As of June 30, 2015, Barnwell had $8,695,000 in cash and cash equivalents and working capital totaled $8,858,000. Upon the April 2015 renewal of our secured Canadian credit facility, the borrowing capacity thereunder was reduced from $11,800,000 Canadian dollars to $6,500,000 Canadian dollars, or US$5,211,000 at the June 30, 2015 exchange rate. This reduction in the borrowing capacity is largely due to a tightening credit market for oil and natural gas companies due to the uncertainty of future oil and natural gas prices and significant declines in Royal Bank of Canada’s forecast of oil and natural gas prices and leaves Barnwell with minimal available credit under the facility.

In August 2015, Barnwell entered into a purchase and sale agreement with an independent third party to sell the interest in its principal oil and natural gas properties located in the Dunvegan and Belloy areas of Alberta, Canada, for approximately $15,000,000, which will be adjusted at closing for customary purchase price adjustments in order to, among other things, reflect an economic effective date of April 1, 2015. On closing the buyer will withhold 50 percent of the proceeds in trust for the Canada Revenue Agency for potential amounts due for Barnwell’s Canadian income taxes related to the sale and the precise timing for the release of these funds cannot be determined. The sale of these interests is expected to close in the fourth quarter of fiscal 2015, subject to customary closing conditions. However, there can be no assurance that all of the conditions to closing the sale will be satisfied. Barnwell will be required to use a portion of the proceeds received upon closing for Canadian income tax payments and repayment of most or all of the $4,800,000 of the Canadian credit facility currently outstanding as there will be a significant reduction of the borrowing capacity as a result of the sale. See Note 17 for additional details.
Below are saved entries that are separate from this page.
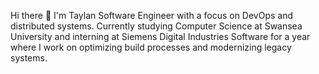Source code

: Hi there 👋 I'm Taylan
Software Engineer with a focus on DevOps and distributed systems. Currently studying Computer Science at Swansea University and interning at Siemens Digital Industries Software for a year where I work on optimizing build processes and modernizing legacy systems.
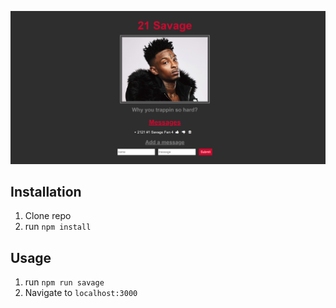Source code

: ![21 Savage](savage.png)

## Installation

1. Clone repo
2. run `npm install`

## Usage

1. run `npm run savage`
2. Navigate to `localhost:3000`
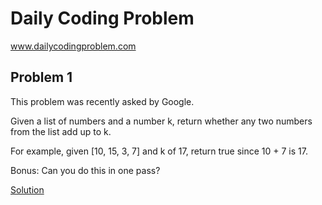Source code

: # Daily Coding Problem
www.dailycodingproblem.com


## Problem 1
This problem was recently asked by Google.

Given a list of numbers and a number k, return whether any two numbers from the list add up to k.

For example, given [10, 15, 3, 7] and k of 17, return true since 10 + 7 is 17.

Bonus: Can you do this in one pass?

[Solution](https://github.com/lordcj/Daily_Coding_Problem/blob/master/Problem1.cpp)

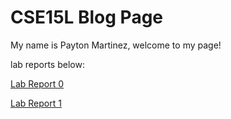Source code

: # CSE15L Blog Page

My name is Payton Martinez, welcome to my page!

lab reports below:

[Lab Report 0](lab-report-0-week-0.html)

[Lab Report 1](lab-report-1-week-1.html)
Because of the combined impact on our oil and natural gas segment of declines in oil and natural gas prices and declines in production due to oil and natural gas property sales, which will further be reduced after the sale of Dunvegan and Belloy, Barnwell estimates that it will be heavily reliant upon land investment segment proceeds from percentage of sales payments and any future distributions from investee partnerships in order to provide sufficient liquidity to fund our operations in the near term. Although there has been a recent increase in land investment segment proceeds, there can be no assurance that this trend will continue or that the amount of future land investment segment proceeds will provide the liquidity needed.

If the sale of Dunvegan and Belloy does not close as expected and if oil and natural gas, land investment and residential real estate segment proceeds are not sufficient and Barnwell’s Canadian revolving credit facility is further reduced below the level of borrowings under the facility upon the April 2016 review there will be a material adverse effect on our operations, liquidity, cash flows and financial condition, and the Company will need to obtain alternative terms or sources of financing or liquidate investments and/or operating assets to make any required cash outflows. Our liquidity issues may force us to curtail existing operations, reduce or delay capital expenditures, or sell assets on less favorable terms. There can be no assurance the Company will be able to secure the sale of any of its oil and natural gas properties or realize enough proceeds from such sales to fund its operations, or to otherwise resolve its liquidity issues.